La semaine de 4 jours en France : Un an après, le séisme organisationnel
L’heure du bilan pour la révolution du temps de travail
Le 6 mars 2025, la France lançait son expérimentation nationale à grande échelle sur la semaine de 4 jours. Un an plus tard, les résultats publiés par le ministère du Travail et l’INSEE dessinent une réalité nuancée mais résolument tournée vers la fin du modèle productiviste hérité du XXe siècle. Ce qui n’était qu’une revendication marginale est devenu, en 2026, l’argument numéro un de la marque employeur pour attirer les talents de la Génération Z et Alpha.
Productivité : Le paradoxe de la concentration
L’un des enseignements majeurs de ce bilan annuel est le maintien, voire l’augmentation, de la productivité dans 68 % des entreprises tests. En réduisant le temps de travail hebdomadaire à 32 ou 35 heures réparties sur quatre jours, les organisations ont été forcées de chasser les "temps morts".
- La fin de la réunionite : Le temps passé en réunion a chuté de 25 %.
- L’optimisation par l’IA : L’usage d’outils d'automatisation a bondi, les salariés cherchant à condenser leurs tâches pour libérer leur vendredi ou leur lundi. Cependant, l'étude souligne un risque de densification du travail.
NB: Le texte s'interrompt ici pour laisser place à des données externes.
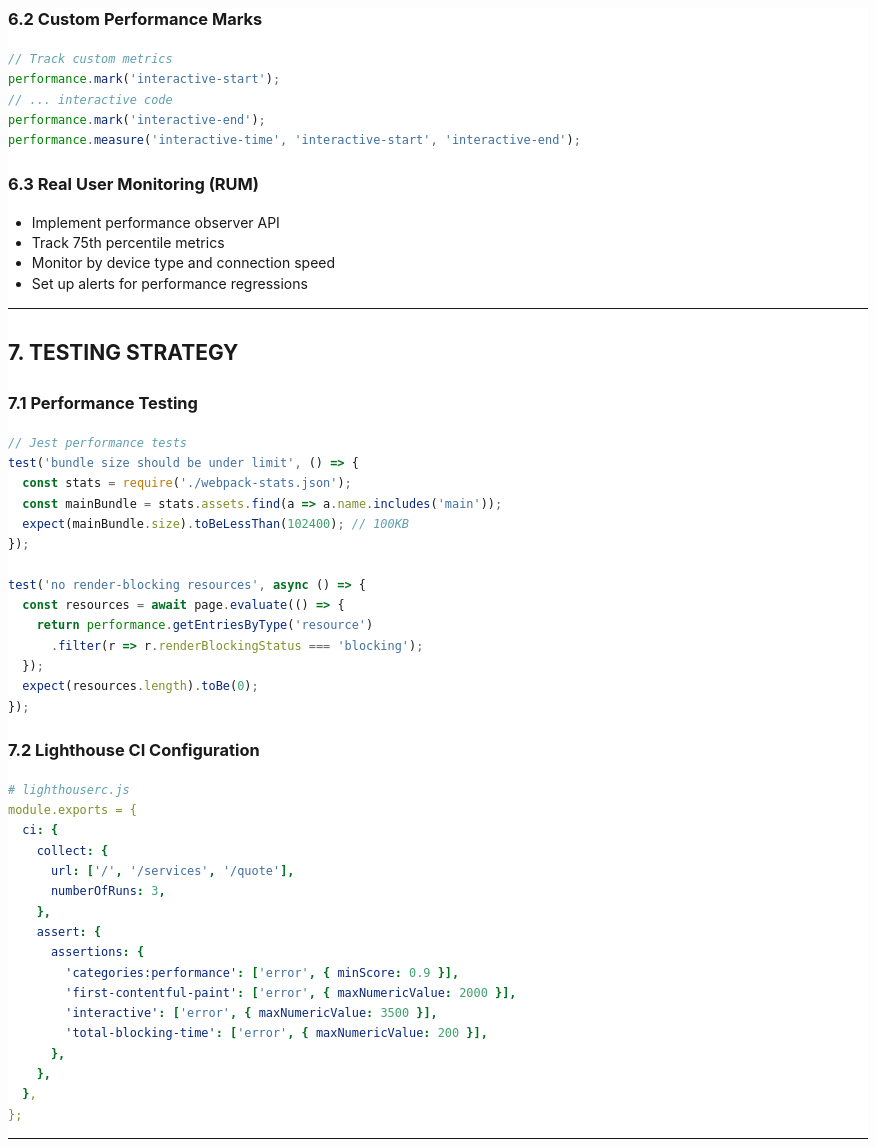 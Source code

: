 ### 6.2 Custom Performance Marks
```javascript
// Track custom metrics
performance.mark('interactive-start');
// ... interactive code
performance.mark('interactive-end');
performance.measure('interactive-time', 'interactive-start', 'interactive-end');
```

### 6.3 Real User Monitoring (RUM)
- Implement performance observer API
- Track 75th percentile metrics
- Monitor by device type and connection speed
- Set up alerts for performance regressions

---

## 7. TESTING STRATEGY

### 7.1 Performance Testing
```javascript
// Jest performance tests
test('bundle size should be under limit', () => {
  const stats = require('./webpack-stats.json');
  const mainBundle = stats.assets.find(a => a.name.includes('main'));
  expect(mainBundle.size).toBeLessThan(102400); // 100KB
});

test('no render-blocking resources', async () => {
  const resources = await page.evaluate(() => {
    return performance.getEntriesByType('resource')
      .filter(r => r.renderBlockingStatus === 'blocking');
  });
  expect(resources.length).toBe(0);
});
```

### 7.2 Lighthouse CI Configuration
```yaml
# lighthouserc.js
module.exports = {
  ci: {
    collect: {
      url: ['/', '/services', '/quote'],
      numberOfRuns: 3,
    },
    assert: {
      assertions: {
        'categories:performance': ['error', { minScore: 0.9 }],
        'first-contentful-paint': ['error', { maxNumericValue: 2000 }],
        'interactive': ['error', { maxNumericValue: 3500 }],
        'total-blocking-time': ['error', { maxNumericValue: 200 }],
      },
    },
  },
};
```

--- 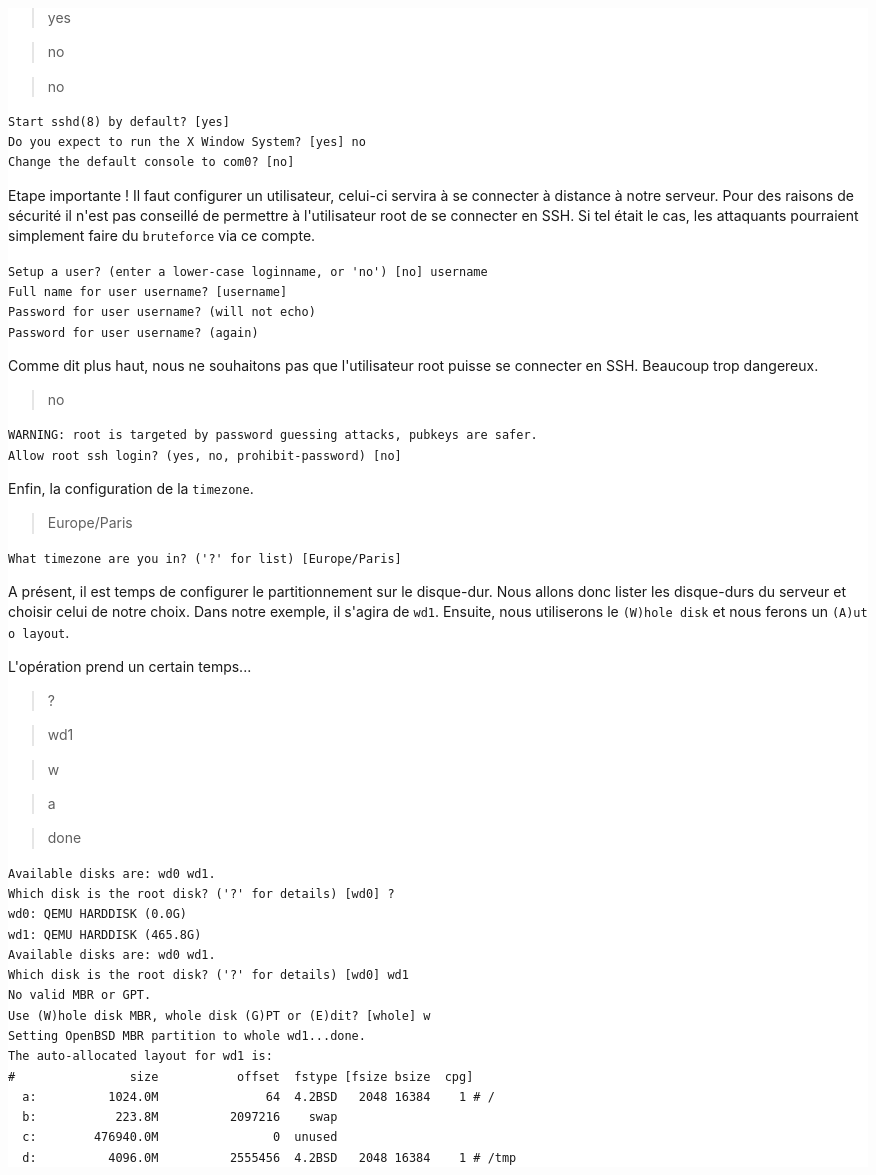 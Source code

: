 > yes

> no

> no

```
Start sshd(8) by default? [yes]
Do you expect to run the X Window System? [yes] no
Change the default console to com0? [no]
```

Etape importante ! Il faut configurer un utilisateur, celui-ci servira à se connecter à distance à notre serveur. Pour des raisons de sécurité il n'est pas conseillé de permettre à l'utilisateur root de se connecter en SSH. Si tel était le cas, les attaquants pourraient simplement faire du `bruteforce` via ce compte.

```
Setup a user? (enter a lower-case loginname, or 'no') [no] username
Full name for user username? [username]
Password for user username? (will not echo)
Password for user username? (again)
```

Comme dit plus haut, nous ne souhaitons pas que l'utilisateur root puisse se connecter en SSH. Beaucoup trop dangereux.

> no

```
WARNING: root is targeted by password guessing attacks, pubkeys are safer.
Allow root ssh login? (yes, no, prohibit-password) [no]
```

Enfin, la configuration de la `timezone`.

> Europe/Paris

```
What timezone are you in? ('?' for list) [Europe/Paris]
```

A présent, il est temps de configurer le partitionnement sur le disque-dur. Nous allons donc lister les disque-durs du serveur et choisir celui de notre choix. Dans notre exemple, il s'agira de `wd1`. Ensuite, nous utiliserons le `(W)hole disk` et nous ferons un `(A)uto layout`.

L'opération prend un certain temps...

> ?

> wd1

> w

> a

> done

```
Available disks are: wd0 wd1.
Which disk is the root disk? ('?' for details) [wd0] ?
wd0: QEMU HARDDISK (0.0G)
wd1: QEMU HARDDISK (465.8G)
Available disks are: wd0 wd1.
Which disk is the root disk? ('?' for details) [wd0] wd1
No valid MBR or GPT.
Use (W)hole disk MBR, whole disk (G)PT or (E)dit? [whole] w
Setting OpenBSD MBR partition to whole wd1...done.
The auto-allocated layout for wd1 is:
#                size           offset  fstype [fsize bsize  cpg]
  a:          1024.0M               64  4.2BSD   2048 16384    1 # /
  b:           223.8M          2097216    swap
  c:        476940.0M                0  unused
  d:          4096.0M          2555456  4.2BSD   2048 16384    1 # /tmp
``` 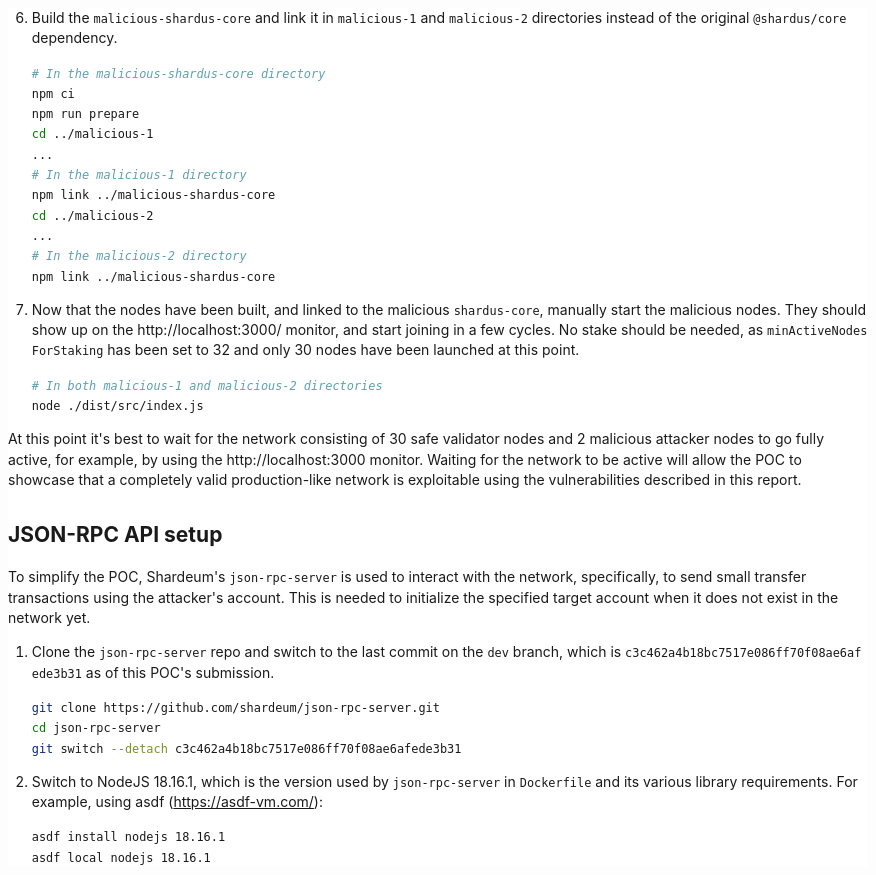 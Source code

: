 6. Build the `malicious-shardus-core` and link it in `malicious-1` and `malicious-2` directories
   instead of the original `@shardus/core` dependency.

   ```bash
   # In the malicious-shardus-core directory
   npm ci
   npm run prepare
   cd ../malicious-1
   ...
   # In the malicious-1 directory
   npm link ../malicious-shardus-core
   cd ../malicious-2
   ...
   # In the malicious-2 directory
   npm link ../malicious-shardus-core
   ```

7. Now that the nodes have been built, and linked to the malicious `shardus-core`, manually start the malicious nodes.
   They should show up on the http://localhost:3000/ monitor, and start joining in a few cycles.
   No stake should be needed, as `minActiveNodesForStaking` has been set to 32 and only 30 nodes have been launched at this point.

   ```bash
   # In both malicious-1 and malicious-2 directories
   node ./dist/src/index.js
   ```

At this point it's best to wait for the network consisting of 30 safe
validator nodes and 2 malicious attacker nodes to go fully active,
for example, by using the http://localhost:3000 monitor.
Waiting for the network to be active will allow the POC to showcase
that a completely valid production-like network is exploitable using the vulnerabilities described in this report.

## JSON-RPC API setup

To simplify the POC, Shardeum's `json-rpc-server` is used to interact with the network,
specifically, to send small transfer transactions using the attacker's account.
This is needed to initialize the specified target account when it does not exist in the network yet.

1. Clone the `json-rpc-server` repo and switch to the last commit on the `dev` branch,
   which is `c3c462a4b18bc7517e086ff70f08ae6afede3b31` as of this POC's submission.

   ```bash
   git clone https://github.com/shardeum/json-rpc-server.git
   cd json-rpc-server
   git switch --detach c3c462a4b18bc7517e086ff70f08ae6afede3b31
   ```

2. Switch to NodeJS 18.16.1, which is the version used by `json-rpc-server` in `Dockerfile` and its various library requirements.
   For example, using asdf (https://asdf-vm.com/):

   ```bash
   asdf install nodejs 18.16.1
   asdf local nodejs 18.16.1
   ```
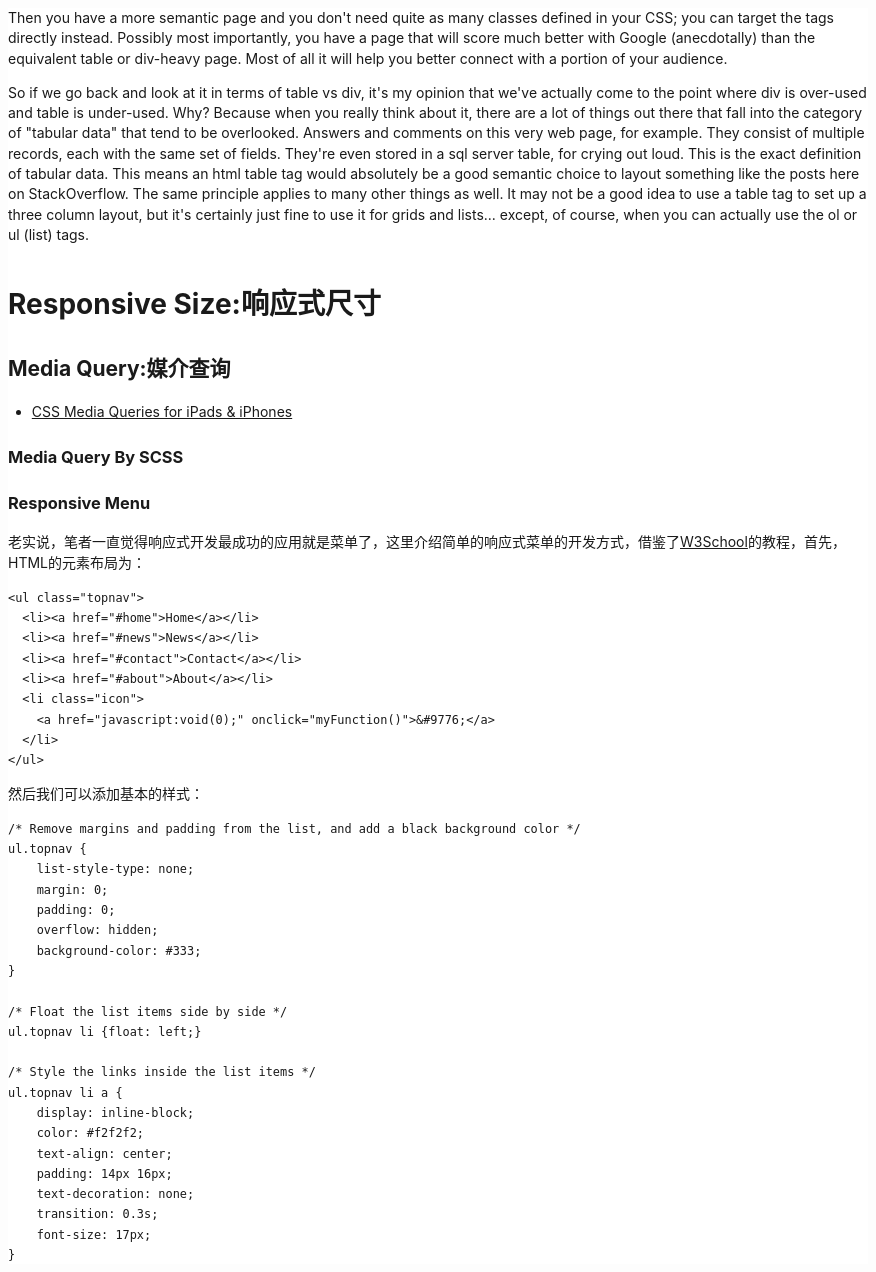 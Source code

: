 Then you have a more semantic page and you don't need quite as many classes defined in your CSS; you can target the tags directly instead. Possibly most importantly, you have a page that will score much better with Google (anecdotally) than the equivalent table or div-heavy page. Most of all it will help you better connect with a portion of your audience.

So if we go back and look at it in terms of table vs div, it's my opinion that we've actually come to the point where div is over-used and table is under-used. Why? Because when you really think about it, there are a lot of things out there that fall into the category of "tabular data" that tend to be overlooked. Answers and comments on this very web page, for example. They consist of multiple records, each with the same set of fields. They're even stored in a sql server table, for crying out loud. This is the exact definition of tabular data. This means an html table tag would absolutely be a good semantic choice to layout something like the posts here on StackOverflow. The same principle applies to many other things as well. It may not be a good idea to use a table tag to set up a three column layout, but it's certainly just fine to use it for grids and lists... except, of course, when you can actually use the ol or ul (list) tags.





# Responsive Size:响应式尺寸
## Media Query:媒介查询
- [CSS Media Queries for iPads & iPhones](http://stephen.io/mediaqueries/)

### Media Query By SCSS
### Responsive Menu
老实说，笔者一直觉得响应式开发最成功的应用就是菜单了，这里介绍简单的响应式菜单的开发方式，借鉴了[W3School](http://www.w3schools.com/howto/tryit.asp?filename=tryhow_js_topnav)的教程，首先，HTML的元素布局为：
```
<ul class="topnav">
  <li><a href="#home">Home</a></li>
  <li><a href="#news">News</a></li>
  <li><a href="#contact">Contact</a></li>
  <li><a href="#about">About</a></li>
  <li class="icon">
    <a href="javascript:void(0);" onclick="myFunction()">&#9776;</a>
  </li>
</ul>
```
然后我们可以添加基本的样式：
```
/* Remove margins and padding from the list, and add a black background color */
ul.topnav {
    list-style-type: none;
    margin: 0;
    padding: 0;
    overflow: hidden;
    background-color: #333;
}

/* Float the list items side by side */
ul.topnav li {float: left;}

/* Style the links inside the list items */
ul.topnav li a {
    display: inline-block;
    color: #f2f2f2;
    text-align: center;
    padding: 14px 16px;
    text-decoration: none;
    transition: 0.3s;
    font-size: 17px;
}
```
Pour certains cadres, la journée de 10 heures devient la norme, augmentant paradoxalement la fatigue cognitive en fin de journée, malgré le bénéfice du week-end de trois jours.

Un levier de santé publique et d'écologie
Le volet social du rapport est sans appel : le taux d'absentéisme a reculé de 15 % dans les secteurs de la tech et des services. Le sentiment de bien-être et la réduction du stress lié aux trajets domicile-travail ont un impact direct sur la santé mentale. D'un point de vue écologique, la semaine de 4 jours généralisée permettrait une réduction de l'empreinte carbone liée aux déplacements de près de 10 %. C’est un pilier invisible du plan "Zéro Carbone 2030" qui s’installe durablement dans le paysage social français. Le débat s'oriente désormais vers les secteurs dits "incompressibles" comme la santé ou l'industrie lourde, où la rotation des équipes nécessite des embauches massives pour compenser la réduction du temps de travail individuel.